_WHAT NEEDS TO BE DONE_. Select every line containing the word "texttt" from the material, and copy those lines.

BEGIN INPUT MATERIAL

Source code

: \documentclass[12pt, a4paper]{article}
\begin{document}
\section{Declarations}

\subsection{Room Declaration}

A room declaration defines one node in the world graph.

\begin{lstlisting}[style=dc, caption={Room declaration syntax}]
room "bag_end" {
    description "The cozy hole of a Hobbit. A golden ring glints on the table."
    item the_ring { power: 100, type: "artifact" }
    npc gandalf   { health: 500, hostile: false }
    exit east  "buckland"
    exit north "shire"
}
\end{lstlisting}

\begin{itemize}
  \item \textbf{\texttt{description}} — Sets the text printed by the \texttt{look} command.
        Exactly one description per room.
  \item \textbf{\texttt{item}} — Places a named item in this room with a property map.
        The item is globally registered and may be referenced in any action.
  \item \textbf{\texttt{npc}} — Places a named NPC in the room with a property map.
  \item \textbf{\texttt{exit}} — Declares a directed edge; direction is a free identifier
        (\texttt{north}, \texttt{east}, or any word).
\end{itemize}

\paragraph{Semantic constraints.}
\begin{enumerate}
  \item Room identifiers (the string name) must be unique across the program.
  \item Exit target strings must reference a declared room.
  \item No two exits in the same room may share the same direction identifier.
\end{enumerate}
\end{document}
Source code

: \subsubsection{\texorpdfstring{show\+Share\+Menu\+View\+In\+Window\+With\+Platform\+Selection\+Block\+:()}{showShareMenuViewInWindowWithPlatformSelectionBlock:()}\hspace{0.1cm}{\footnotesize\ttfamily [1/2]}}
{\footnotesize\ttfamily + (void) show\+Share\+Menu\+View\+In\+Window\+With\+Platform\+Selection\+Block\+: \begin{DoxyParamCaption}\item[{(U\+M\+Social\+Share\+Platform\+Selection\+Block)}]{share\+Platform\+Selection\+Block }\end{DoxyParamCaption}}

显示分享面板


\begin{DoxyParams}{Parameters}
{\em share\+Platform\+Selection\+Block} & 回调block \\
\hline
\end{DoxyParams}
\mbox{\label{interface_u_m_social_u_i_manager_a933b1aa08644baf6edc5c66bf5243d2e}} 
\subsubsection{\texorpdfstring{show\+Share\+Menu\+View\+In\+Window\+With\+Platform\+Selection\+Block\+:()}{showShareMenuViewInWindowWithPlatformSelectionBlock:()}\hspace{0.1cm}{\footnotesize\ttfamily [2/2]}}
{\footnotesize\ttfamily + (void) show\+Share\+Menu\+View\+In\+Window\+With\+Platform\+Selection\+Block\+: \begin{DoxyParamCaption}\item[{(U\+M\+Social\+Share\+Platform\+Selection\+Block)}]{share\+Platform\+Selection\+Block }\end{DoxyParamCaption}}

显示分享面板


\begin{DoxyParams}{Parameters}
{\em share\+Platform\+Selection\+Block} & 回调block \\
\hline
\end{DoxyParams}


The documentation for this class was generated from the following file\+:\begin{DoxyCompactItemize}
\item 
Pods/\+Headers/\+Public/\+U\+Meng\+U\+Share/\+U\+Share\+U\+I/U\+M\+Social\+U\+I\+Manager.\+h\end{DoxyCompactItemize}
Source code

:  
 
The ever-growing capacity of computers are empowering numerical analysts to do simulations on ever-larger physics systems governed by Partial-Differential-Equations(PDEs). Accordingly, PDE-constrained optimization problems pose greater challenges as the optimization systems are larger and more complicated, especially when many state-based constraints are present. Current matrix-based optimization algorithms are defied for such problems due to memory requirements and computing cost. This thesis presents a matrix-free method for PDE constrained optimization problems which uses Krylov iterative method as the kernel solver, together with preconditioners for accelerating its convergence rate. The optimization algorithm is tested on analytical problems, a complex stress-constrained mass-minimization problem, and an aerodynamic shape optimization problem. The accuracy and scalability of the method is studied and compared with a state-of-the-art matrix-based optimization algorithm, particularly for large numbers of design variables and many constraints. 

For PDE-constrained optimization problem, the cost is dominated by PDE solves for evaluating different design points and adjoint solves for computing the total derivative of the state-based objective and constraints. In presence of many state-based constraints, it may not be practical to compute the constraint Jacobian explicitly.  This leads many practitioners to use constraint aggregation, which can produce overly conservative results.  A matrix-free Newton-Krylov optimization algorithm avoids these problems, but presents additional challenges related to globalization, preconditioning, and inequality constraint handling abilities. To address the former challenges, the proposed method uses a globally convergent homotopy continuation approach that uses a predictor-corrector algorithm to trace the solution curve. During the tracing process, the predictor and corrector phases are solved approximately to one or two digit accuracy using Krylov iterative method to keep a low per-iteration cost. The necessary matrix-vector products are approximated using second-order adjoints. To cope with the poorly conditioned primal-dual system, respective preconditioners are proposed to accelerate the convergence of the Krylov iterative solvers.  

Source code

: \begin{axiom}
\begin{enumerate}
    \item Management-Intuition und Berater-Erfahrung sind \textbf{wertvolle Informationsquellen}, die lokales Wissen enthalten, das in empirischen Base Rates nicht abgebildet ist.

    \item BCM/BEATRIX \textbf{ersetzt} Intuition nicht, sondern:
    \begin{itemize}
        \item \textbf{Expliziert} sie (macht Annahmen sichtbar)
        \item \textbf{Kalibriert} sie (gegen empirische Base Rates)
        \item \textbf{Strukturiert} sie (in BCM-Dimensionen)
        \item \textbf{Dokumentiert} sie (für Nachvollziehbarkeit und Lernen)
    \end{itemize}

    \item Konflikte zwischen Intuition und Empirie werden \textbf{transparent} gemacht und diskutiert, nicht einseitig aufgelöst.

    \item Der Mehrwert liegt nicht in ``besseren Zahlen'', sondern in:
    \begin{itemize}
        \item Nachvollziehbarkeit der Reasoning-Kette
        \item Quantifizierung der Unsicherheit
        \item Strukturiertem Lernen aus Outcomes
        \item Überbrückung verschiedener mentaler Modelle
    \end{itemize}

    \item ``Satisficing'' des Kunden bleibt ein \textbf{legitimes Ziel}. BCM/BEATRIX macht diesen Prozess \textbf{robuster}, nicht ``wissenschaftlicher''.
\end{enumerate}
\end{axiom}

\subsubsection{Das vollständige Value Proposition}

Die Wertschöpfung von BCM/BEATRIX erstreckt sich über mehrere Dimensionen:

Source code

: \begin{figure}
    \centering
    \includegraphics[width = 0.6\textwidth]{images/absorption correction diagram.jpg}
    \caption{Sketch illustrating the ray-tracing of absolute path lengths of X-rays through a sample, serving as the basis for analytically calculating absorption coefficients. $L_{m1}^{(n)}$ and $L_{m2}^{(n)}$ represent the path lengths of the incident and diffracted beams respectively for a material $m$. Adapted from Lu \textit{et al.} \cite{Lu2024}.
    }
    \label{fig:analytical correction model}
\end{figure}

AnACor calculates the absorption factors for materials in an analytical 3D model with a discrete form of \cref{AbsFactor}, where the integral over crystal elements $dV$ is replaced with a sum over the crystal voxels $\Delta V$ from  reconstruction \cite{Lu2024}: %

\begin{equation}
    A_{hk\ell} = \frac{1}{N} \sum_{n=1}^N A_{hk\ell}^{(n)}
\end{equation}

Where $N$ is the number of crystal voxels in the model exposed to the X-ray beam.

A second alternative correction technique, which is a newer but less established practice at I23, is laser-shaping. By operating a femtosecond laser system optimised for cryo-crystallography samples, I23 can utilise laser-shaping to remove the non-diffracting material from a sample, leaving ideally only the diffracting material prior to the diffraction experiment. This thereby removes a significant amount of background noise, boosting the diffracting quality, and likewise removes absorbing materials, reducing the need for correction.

END INPUT MATERIAL

_TASK OUTPUT_.
  \item \textbf{\texttt{description}} — Sets the text printed by the \texttt{look} command.
  \item \textbf{\texttt{item}} — Places a named item in this room with a property map.
  \item \textbf{\texttt{npc}} — Places a named NPC in the room with a property map.
  \item \textbf{\texttt{exit}} — Declares a directed edge; direction is a free identifier
        (\texttt{north}, \texttt{east}, or any word).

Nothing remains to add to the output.